La cantante de ópera Rosalía Mirabella está en Nápoles con Fannya, que todos creen que es su hermana, cuando en realidad es una hija que tuvo con el conde Alberto Solaris de Verolengo, gentilhombre piamontés y consejero en la corte del rey de Nápoles desde los tiempos de la primera reina, la benigna y piadosa María Cristina de Saboya. En una fonda, en el cuarto de Rosalía, se reúnen después de la representación teatral varias personas para cortejar a la artista; Verolengo y el capitán Alliana (enamorado de Fannya) han venido a avisarla de que está invitada a la Corte para el día siguiente. Los dos caballeros, que saben que el rey sospecha de ambos por sus sentimientos patrióticos y liberales, están muy inquietos por aquella novedad y temen una celada de la policía o de monseñor Coele, confesor y alma negra de Fernando.

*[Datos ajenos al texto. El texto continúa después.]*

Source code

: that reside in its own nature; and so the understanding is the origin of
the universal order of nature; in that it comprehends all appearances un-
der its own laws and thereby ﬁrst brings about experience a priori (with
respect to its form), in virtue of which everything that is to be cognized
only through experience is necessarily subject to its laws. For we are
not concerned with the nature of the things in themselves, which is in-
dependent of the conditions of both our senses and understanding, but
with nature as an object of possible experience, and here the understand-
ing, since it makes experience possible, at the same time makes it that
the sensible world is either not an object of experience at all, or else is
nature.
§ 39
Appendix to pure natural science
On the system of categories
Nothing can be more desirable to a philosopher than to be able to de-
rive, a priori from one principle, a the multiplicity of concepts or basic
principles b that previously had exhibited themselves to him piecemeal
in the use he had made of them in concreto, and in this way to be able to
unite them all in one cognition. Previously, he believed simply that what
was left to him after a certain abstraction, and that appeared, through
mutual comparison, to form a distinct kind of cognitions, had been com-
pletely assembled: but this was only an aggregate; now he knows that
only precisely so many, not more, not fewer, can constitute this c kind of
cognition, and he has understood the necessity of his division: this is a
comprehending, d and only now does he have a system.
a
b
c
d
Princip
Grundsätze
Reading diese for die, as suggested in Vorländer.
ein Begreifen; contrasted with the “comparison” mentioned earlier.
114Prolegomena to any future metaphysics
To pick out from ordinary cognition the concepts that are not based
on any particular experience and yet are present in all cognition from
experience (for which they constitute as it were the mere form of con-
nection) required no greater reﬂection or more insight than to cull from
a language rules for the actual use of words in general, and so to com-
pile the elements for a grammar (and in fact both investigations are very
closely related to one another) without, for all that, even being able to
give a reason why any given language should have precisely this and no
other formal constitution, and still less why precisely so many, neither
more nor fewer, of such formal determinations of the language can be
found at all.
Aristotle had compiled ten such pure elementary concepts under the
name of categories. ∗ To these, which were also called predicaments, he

En efecto, la invitación dirigida a Rosalía para cantar en las fiestas de Navidad no es más que un pretexto sugerido por Coele al rey para tener en su mano todos los elementos de una conjura que él sabe que ha sido urdida entre las filas de los oficiales napolitanos con objeto de secuestrar al soberano y obligarle a firmar la Constitución: las mujeres, aterrorizadas, asisten en el palacio real de Caserta a la detención de Alliana, y Fannya, sometida a un cruel interrogatorio, revela el nombre de los cómplices. En vano Verolengo, extraño al complot, suplica al Borbón clemencia para Alliana, en vano se presenta Fannya a Fernando casi agotada por el dolor y Rosalía casi loca.
La sentencia de muerte ha sido ya firmada y ha tenido su inexorable ejecución. Menos logrado que Romanticismo (v.), este drama patriótico presenta con cierta viveza la figura, estilizada por la tradición, del rey Fernando II, con sus feroces extravagancias, con su crédula superstición mojigata, con su alma malintencionada bajo su apariencia bonachona y bufonescamente trivial; pero hay más truculencia de colores en todo ello que real vigor dramático. El efecto es conseguido con discreta maestría técnica en varias escenas, entre ellas la famosa de la «confesión», cuando el rey perjuro vuelve a ver aterrorizado a sus víctimas y repite la promesa hecha junto al lecho de muerte de María Cristina: «Sangre no…, sangre no…».